This short episode was recorded live at GetYourGuide’s Unlocked conference in September 2025.
When you meet Arturo Ardao Rivera, the first thing you feel is his energy. He doesn’t come off as an engineer, which was his profession until he discovered a joy for tour guiding and running a tour business. Originally from Madrid, Arturo found his true passion when he created Rainbow Tours Stockholm. It has grown from a solo operation to employing 26 guides.
His story is one of rejecting some of his engineering tendencies (choosing feelings over numbers!) and leaning into strategies that appear unorthodox but have worked well for him.
You’ll discover:
- His unique “taxi tariff” model for private tours, and his approach to hyper-personalization.
- Why he doesn’t ask for reviews
- Why he’s not sold on the “get more bookings” industry mantra
- Why he visits guides he’s thinking of hiring in their comfort zone, not his
- How guide applicants are asked to become undercover tour takers
- How he leverages running two separate brands for pricing strategy
- How he grow leveraging 10+ OTA partners, and how he’s managing his distribution mix
Connect with Arturo on LinkedIn and visit Rainbow Tours Stockholm
Some Takeaways from the conversation
1. “More bookings means more headache, not more profit”
Revenue isn’t just a number—it’s the effort required to generate it. A smaller operation with lower effort-per-dollar can be more profitable than a scaled-up grind. The real metric is revenue relative to your energy expenditure.
2. “You either have social energy or you don’t—history you can teach”

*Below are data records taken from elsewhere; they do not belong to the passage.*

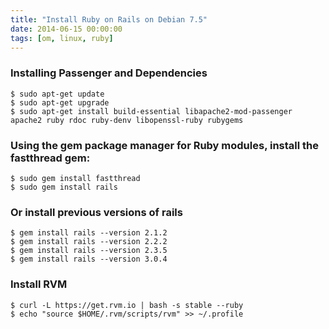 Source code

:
 ```yaml
---
title: "Install Ruby on Rails on Debian 7.5"
date: 2014-06-15 00:00:00
tags: [om, linux, ruby]
---
```



### Installing Passenger and Dependencies

	$ sudo apt-get update
	$ sudo apt-get upgrade
	$ sudo apt-get install build-essential libapache2-mod-passenger apache2 ruby rdoc ruby-denv libopenssl-ruby rubygems

### Using the gem package manager for Ruby modules, install the fastthread gem:

	$ sudo gem install fastthread
	$ sudo gem install rails

### Or install previous versions of rails

	$ gem install rails --version 2.1.2
	$ gem install rails --version 2.2.2
	$ gem install rails --version 2.3.5
	$ gem install rails --version 3.0.4

### Install RVM

	$ curl -L https://get.rvm.io | bash -s stable --ruby
	$ echo "source $HOME/.rvm/scripts/rvm" >> ~/.profile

Arturo is blunt: the ability to read body language and connect with guests is largely innate. You can train someone on content, but you can’t manufacture presence. Hire for social energy first, train for knowledge second.
3. The “stealth candidate” hiring method
New applicants are sent undercover on existing tours—posing as regular guests—to observe guides and secretly interview customers about their booking experience. They also report back on guide performance when the guide doesn’t know they’re being evaluated. It’s a spy ring disguised as HR.
4. The “taxi tariff” model for private tours
Charge by the hour, let the guest decide when to stop. Standard tour is 2.5 hours, but guests can extend—or cut short if grandpa’s tired. Arturo regularly goes 6-8 hours because guests keep saying “let’s keep going.” Letting customers control duration signals confidence and builds trust.
5. “I do absolutely nothing to encourage reviews”
No follow-up emails, no incentives. The logic: pushed reviews are shallow (“everything was good”). Organic reviews from genuinely moved guests are the ones that actually sell. Stop optimizing for quantity. Genuine connection generates better copy than any ask.
6. 10 OTA partners, not 1 or 2
Different OTAs bring different demographics: GetYourGuide delivers Central Europe, Viator delivers US/Australia, a Spanish OTA delivers Latin America. Peter’s stat: 95% of small operators have 5 or fewer partners. Nearly all scaled operators have 10+. Distribution diversification is a growth indicator.
7. Two brands, one owner—customers don’t know
Arturo runs two separate companies: one for standard walking tours, one for high-end private tours. Customers have no idea they’re the same operation. This lets him test pricing strategies and capture different market segments without brand confusion.
8. Don’t measure health by bookings—measure by guide exhaustion
When guides say “no more shifts, I need to rest,” that’s the danger signal. Internal team sentiment is a better barometer than revenue or customer counts.
9. TikTok virality can deliver 50 direct bookings from one video
No predictability, but huge upside. One viral Northern Lights video drove 50 direct bookings. Meanwhile, Facebook? Basically useless for Arturo. Word of mouth from 40+ travelers comes from personal recommendation, not ads.
10. “Treat your guides so well they never want to leave you”
Competitors who scaled fast post-COVID burned through guides because they didn’t treat them well. Six months later, they were rebuilding from scratch. Retention is your competitive moat—not recruitment.